### Material to process
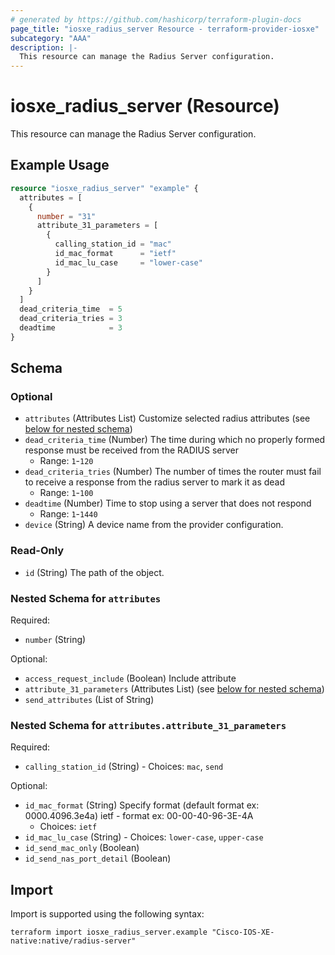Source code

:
 ```yaml
---
# generated by https://github.com/hashicorp/terraform-plugin-docs
page_title: "iosxe_radius_server Resource - terraform-provider-iosxe"
subcategory: "AAA"
description: |-
  This resource can manage the Radius Server configuration.
---
```


# iosxe_radius_server (Resource)

This resource can manage the Radius Server configuration.

## Example Usage

```terraform
resource "iosxe_radius_server" "example" {
  attributes = [
    {
      number = "31"
      attribute_31_parameters = [
        {
          calling_station_id = "mac"
          id_mac_format      = "ietf"
          id_mac_lu_case     = "lower-case"
        }
      ]
    }
  ]
  dead_criteria_time  = 5
  dead_criteria_tries = 3
  deadtime            = 3
}
```

<!-- schema generated by tfplugindocs -->
## Schema

### Optional

- `attributes` (Attributes List) Customize selected radius attributes (see [below for nested schema](#nestedatt--attributes))
- `dead_criteria_time` (Number) The time during which no properly formed response must be received from the RADIUS server
  - Range: `1`-`120`
- `dead_criteria_tries` (Number) The number of times the router must fail to receive a response from the radius server to mark it as dead
  - Range: `1`-`100`
- `deadtime` (Number) Time to stop using a server that does not respond
  - Range: `1`-`1440`
- `device` (String) A device name from the provider configuration.

### Read-Only

- `id` (String) The path of the object.

<a id="nestedatt--attributes"></a>
### Nested Schema for `attributes`

Required:

- `number` (String)

Optional:

- `access_request_include` (Boolean) Include attribute
- `attribute_31_parameters` (Attributes List) (see [below for nested schema](#nestedatt--attributes--attribute_31_parameters))
- `send_attributes` (List of String)

<a id="nestedatt--attributes--attribute_31_parameters"></a>
### Nested Schema for `attributes.attribute_31_parameters`

Required:

- `calling_station_id` (String) - Choices: `mac`, `send`

Optional:

- `id_mac_format` (String) Specify format (default format ex: 0000.4096.3e4a) ietf - format ex: 00-00-40-96-3E-4A
  - Choices: `ietf`
- `id_mac_lu_case` (String) - Choices: `lower-case`, `upper-case`
- `id_send_mac_only` (Boolean)
- `id_send_nas_port_detail` (Boolean)

## Import

Import is supported using the following syntax:

```shell
terraform import iosxe_radius_server.example "Cisco-IOS-XE-native:native/radius-server"
```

### Assigned task
All of the data should be returned word for word, with each picture left out.

### Solution to this problem
Source code

:
 ```yaml
---
# generated by https://github.com/hashicorp/terraform-plugin-docs
page_title: "iosxe_radius_server Resource - terraform-provider-iosxe"
subcategory: "AAA"
description: |-
  This resource can manage the Radius Server configuration.
---
```


# iosxe_radius_server (Resource)

This resource can manage the Radius Server configuration.

## Example Usage

```terraform
resource "iosxe_radius_server" "example" {
  attributes = [
    {
      number = "31"
      attribute_31_parameters = [
        {
          calling_station_id = "mac"
          id_mac_format      = "ietf"
          id_mac_lu_case     = "lower-case"
        }
      ]
    }
  ]
  dead_criteria_time  = 5
  dead_criteria_tries = 3
  deadtime            = 3
}
```

<!-- schema generated by tfplugindocs -->
## Schema

### Optional

- `attributes` (Attributes List) Customize selected radius attributes (see [below for nested schema](#nestedatt--attributes))
- `dead_criteria_time` (Number) The time during which no properly formed response must be received from the RADIUS server
  - Range: `1`-`120`
- `dead_criteria_tries` (Number) The number of times the router must fail to receive a response from the radius server to mark it as dead
  - Range: `1`-`100`
- `deadtime` (Number) Time to stop using a server that does not respond
  - Range: `1`-`1440`
- `device` (String) A device name from the provider configuration.

### Read-Only

- `id` (String) The path of the object.

<a id="nestedatt--attributes"></a>
### Nested Schema for `attributes`

Required:

- `number` (String)

Optional:

- `access_request_include` (Boolean) Include attribute
- `attribute_31_parameters` (Attributes List) (see [below for nested schema](#nestedatt--attributes--attribute_31_parameters))
- `send_attributes` (List of String)

<a id="nestedatt--attributes--attribute_31_parameters"></a>
### Nested Schema for `attributes.attribute_31_parameters`

Required:

- `calling_station_id` (String) - Choices: `mac`, `send`

Optional:

- `id_mac_format` (String) Specify format (default format ex: 0000.4096.3e4a) ietf - format ex: 00-00-40-96-3E-4A
  - Choices: `ietf`
- `id_mac_lu_case` (String) - Choices: `lower-case`, `upper-case`
- `id_send_mac_only` (Boolean)
- `id_send_nas_port_detail` (Boolean)

## Import

Import is supported using the following syntax:

```shell
terraform import iosxe_radius_server.example "Cisco-IOS-XE-native:native/radius-server"
```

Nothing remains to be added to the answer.